◆ **What to do**:
Wherever "list" occurs in the entries, copy the line that holds it.

◆ **Information**:
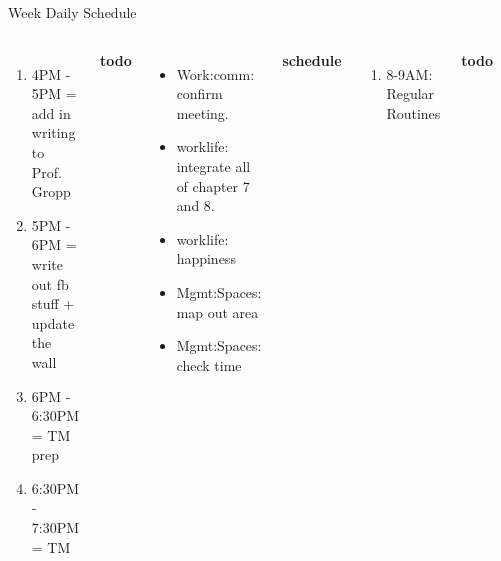 \documentclass[serif, mathserif, final]{beamer}
\newcommand{\timeEst}[1]{\textit{Time:} \textit{#1}}
\newcommand{\priority}[1]{\textit{Priority:} \textit{#1}}
\newcommand{\deadline}[1]{#1}
\begin{document}
\begin{frame}{}
\begin{columns}
\begin{column}{0.50\linewidth}
\begin{block}{Week Daily Schedule}
\begin{columns}
\begin{enumerate}
            \tiny \item \tiny 4PM - 5PM  = add in writing to
            Prof. Gropp 
            \tiny \item \tiny 5PM - 6PM = write out fb stuff + update
            the wall 
            \tiny \item \tiny 6PM - 6:30PM = TM prep 
            \tiny \item \tiny 6:30PM - 7:30PM = TM 
          \end{enumerate} 
          \textbf{\small todo}\\
          \begin{itemize} 
            \tiny \item \tiny Work:comm: confirm meeting. 
          \item \tiny worklife: integrate all of chapter 7 and 8. 
          \item \tiny worklife: happiness 
          \item \tiny Mgmt:Spaces: map out area 
          \item \tiny Mgmt:Spaces: check time 
          \end{itemize}
          \textbf{\small schedule}\\
          \begin{enumerate} 
            \tiny \item \tiny 8-9AM: Regular Routines 
          \end{enumerate} 
          
          \textbf{\small todo}\\ 
          \begin{itemize}
            \tiny \item \tiny -  \deadline{ }   \timeEst{} \priority{} 
          \end{itemize}
          \textbf{\small schedule}\\
          \begin{enumerate}
            \tiny \item \tiny 8-9AM: Regular Routines 
          \end{enumerate}
          

\end{columns}
\end{block}
\end{column}
\end{columns}
\end{frame}
\end{document}
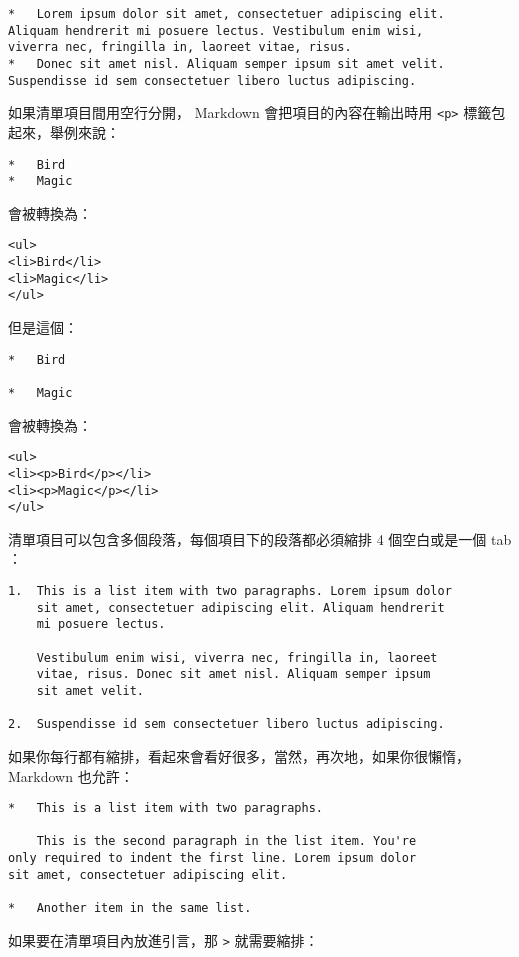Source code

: \begin{verbatim}
*   Lorem ipsum dolor sit amet, consectetuer adipiscing elit.
Aliquam hendrerit mi posuere lectus. Vestibulum enim wisi,
viverra nec, fringilla in, laoreet vitae, risus.
*   Donec sit amet nisl. Aliquam semper ipsum sit amet velit.
Suspendisse id sem consectetuer libero luctus adipiscing.
\end{verbatim}
如果清單項目間用空行分開， Markdown 會把項目的內容在輸出時用
\texttt{\textless{}p\textgreater{}} 標籤包起來，舉例來說：

\begin{verbatim}
*   Bird
*   Magic
\end{verbatim}
會被轉換為：

\begin{verbatim}
<ul>
<li>Bird</li>
<li>Magic</li>
</ul>
\end{verbatim}
但是這個：

\begin{verbatim}
*   Bird

*   Magic
\end{verbatim}
會被轉換為：

\begin{verbatim}
<ul>
<li><p>Bird</p></li>
<li><p>Magic</p></li>
</ul>
\end{verbatim}
清單項目可以包含多個段落，每個項目下的段落都必須縮排 4 個空白或是一個 tab
：

\begin{verbatim}
1.  This is a list item with two paragraphs. Lorem ipsum dolor
    sit amet, consectetuer adipiscing elit. Aliquam hendrerit
    mi posuere lectus.

    Vestibulum enim wisi, viverra nec, fringilla in, laoreet
    vitae, risus. Donec sit amet nisl. Aliquam semper ipsum
    sit amet velit.

2.  Suspendisse id sem consectetuer libero luctus adipiscing.
\end{verbatim}
如果你每行都有縮排，看起來會看好很多，當然，再次地，如果你很懶惰，Markdown
也允許：

\begin{verbatim}
*   This is a list item with two paragraphs.

    This is the second paragraph in the list item. You're
only required to indent the first line. Lorem ipsum dolor
sit amet, consectetuer adipiscing elit.

*   Another item in the same list.
\end{verbatim}
如果要在清單項目內放進引言，那 \texttt{\textgreater{}} 就需要縮排：

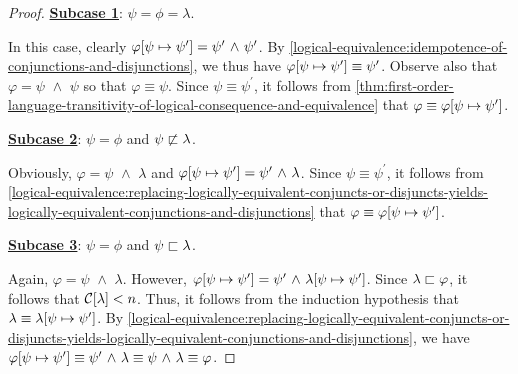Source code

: \begin{proof}
    \vspace{0.3cm}
    \noindent
    \underline{\textbf{Subcase 1}}: \( \psi = \phi = \lambda \).

    \vspace{0.1cm}
    \noindent
    In this case, clearly \( \folsubformulasubstitution{\varphi}{\psi}{\psi^{\prime}}
    = \psi^{\prime} \,\,{\land}\,\, \psi^{\prime} \).
    By \cref{logical-equivalence:idempotence-of-conjunctions-and-disjunctions}, we thus have
    \( \folsubformulasubstitution{\varphi}{\psi}{\psi^{\prime}} \equiv \psi^{\prime}\).
    Observe also that \( \varphi = \psi \,\,{\land}\,\, \psi \) so that \( \varphi \equiv \psi \).
    Since \( \psi \equiv \psi^{\prime} \), it follows from \cref{thm:first-order-language-transitivity-of-logical-consequence-and-equivalence}
    that \( \varphi \equiv \folsubformulasubstitution{\varphi}{\psi}{\psi^{\prime}} \).

    \vspace{0.3cm}
    \noindent
    \underline{\textbf{Subcase 2}}: \( \psi = \phi \) and \( \psi \folnotsubformula{\lambda} \).

    \vspace{0.1cm}
    \noindent
    Obviously, \( \varphi = \psi \,\,{\land}\,\, \lambda \) and \( \folsubformulasubstitution{\varphi}{\psi}{\psi^{\prime}} = \psi^{\prime} \,\,{\land}\,\, \lambda \).
    Since \( \psi \equiv \psi^{\prime} \), it follows from
    \cref{logical-equivalence:replacing-logically-equivalent-conjuncts-or-disjuncts-yields-logically-equivalent-conjunctions-and-disjunctions}
    that \( \varphi \equiv \folsubformulasubstitution{\varphi}{\psi}{\psi^{\prime}} \).

    \vspace{0.3cm}
    \noindent
    \underline{\textbf{Subcase 3}}: \( \psi = \phi \) and \( \psi \folsubformula{\lambda} \).

    \vspace{0.1cm}
    \noindent
    Again, \( \varphi = \psi \,\,{\land}\,\, \lambda \).
    However, \( \folsubformulasubstitution{\varphi}{\psi}{\psi^{\prime}} = \psi^{\prime} \,\,{\land}\,\, \folsubformulasubstitution{\lambda}{\psi}{\psi^{\prime}} \).
    Since \( \lambda \folsubformula \varphi \), it follows that \( \folcomplexityofformula{\lambda} < n \).
    Thus, it follows from the induction hypothesis that \( \lambda \equiv \folsubformulasubstitution{\lambda}{\psi}{\psi^{\prime}} \).
    By \cref{logical-equivalence:replacing-logically-equivalent-conjuncts-or-disjuncts-yields-logically-equivalent-conjunctions-and-disjunctions},
    we have \( \folsubformulasubstitution{\varphi}{\psi}{\psi^{\prime}} \equiv \psi^{\prime} \,\,{\land}\,\, \lambda \equiv \psi \,\,{\land}\,\, \lambda
    \equiv \varphi \).


\end{proof}
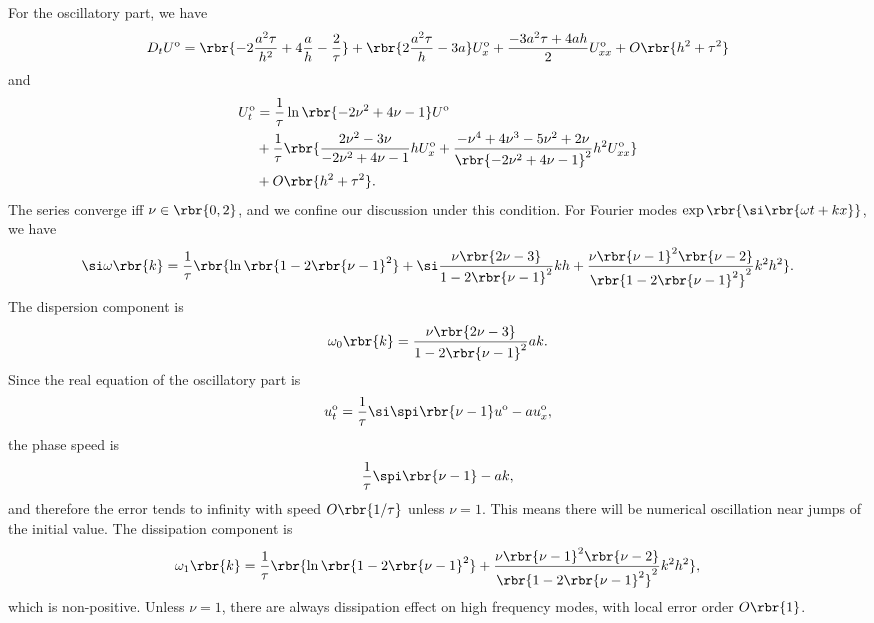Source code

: \documentclass[english, nochinese]{pnote}
\begin{document}
For the oscillatory part, we have
\begin{equation}
D_t U^{\text{o}}  = \rbr{ -2 \frac{ a^2 \tau }{h^2} + 4 \frac{a}{h} - \frac{2}{\tau} } + \rbr{ 2 \frac{ a^2 \tau }{h} - 3 a } U^{\text{o}} _x + \frac{ -3 a^2 \tau + 4 a h }{2} U^{\text{o}} _{ x x } + O \rbr{ h^2 + \tau^2 }
\end{equation}
and
\begin{equation}
\begin{split}
U^{\text{o}} _t &= \frac{1}{\tau} \ln \rbr{ -2 \nu^2 + 4 \nu - 1 } U^{\text{o}}  \\
&+ \frac{1}{\tau} \rbr{ \frac{ 2 \nu^2 - 3 \nu }{ -2 \nu^2 + 4 \nu - 1 } h U^{\text{o}} _x + \frac{ -\nu^4 + 4 \nu^3 - 5 \nu^2 + 2 \nu }{\rbr{-2 \nu^2 + 4 \nu - 1}^2} h^2 U^{\text{o}} _{ x x } } \\
&+ O \rbr{ h^2 + \tau^2 }.
\end{split}
\end{equation}
The series converge iff $ \nu \in \rbr{ 0, 2 } $, and we confine our discussion under this condition. For Fourier modes $ \exp \rbr{ \si \rbr{ \omega t + k x  } } $, we have
\begin{equation}
\si \omega \rbr{k} = \frac{1}{\tau} \rbr{ \ln \rbr{ 1 - 2 \rbr{ \nu - 1 }^2 } + \si \frac{ \nu \rbr{ 2 \nu - 3 } }{ 1 - 2 \rbr{ \nu - 1 }^2 } k h + \frac{ \nu \rbr{ \nu - 1 }^2 \rbr{ \nu - 2 } }{\rbr{ 1 - 2 \rbr{ \nu - 1 }^2 }^2} k^2 h ^2 }.
\end{equation}
The dispersion component is
\begin{equation}
\omega_0 \rbr{k} = \frac{ \nu \rbr{ 2 \nu - 3 } }{ 1 - 2 \rbr{ \nu - 1 }^2 } a k.
\end{equation}
Since the real equation of the oscillatory part is
\begin{equation}
u^{\text{o}}_t = \frac{1}{\tau} \si \spi \rbr{ \nu - 1 } u^{\text{o}} - a u^{\text{o}}_x,
\end{equation}
the phase speed is
\begin{equation}
\frac{1}{\tau} \spi \rbr{ \nu - 1 } - a k,
\end{equation}
and therefore the error tends to infinity with speed $ O \rbr{ 1 / \tau } $ unless $ \nu = 1 $. This means there will be numerical oscillation near jumps of the initial value. The dissipation component is
\begin{equation}
\omega_1 \rbr{k} = \frac{1}{\tau} \rbr{ \ln \rbr{ 1 - 2 \rbr{ \nu - 1 }^2 } + \frac{ \nu \rbr{ \nu - 1 }^2 \rbr{ \nu - 2 } }{\rbr{ 1 - 2 \rbr{ \nu - 1 }^2 }^2} k^2 h ^2 },
\end{equation}
which is non-positive. Unless $ \nu = 1 $, there are always dissipation effect on high frequency modes, with local error order $ O \rbr{1} $.
\end{document}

◆ **Written answer**:
1.  This is a list item with two paragraphs. Lorem ipsum dolor
*   This is a list item with two paragraphs.
    This is the second paragraph in the list item. You're
*   Another item in the same list.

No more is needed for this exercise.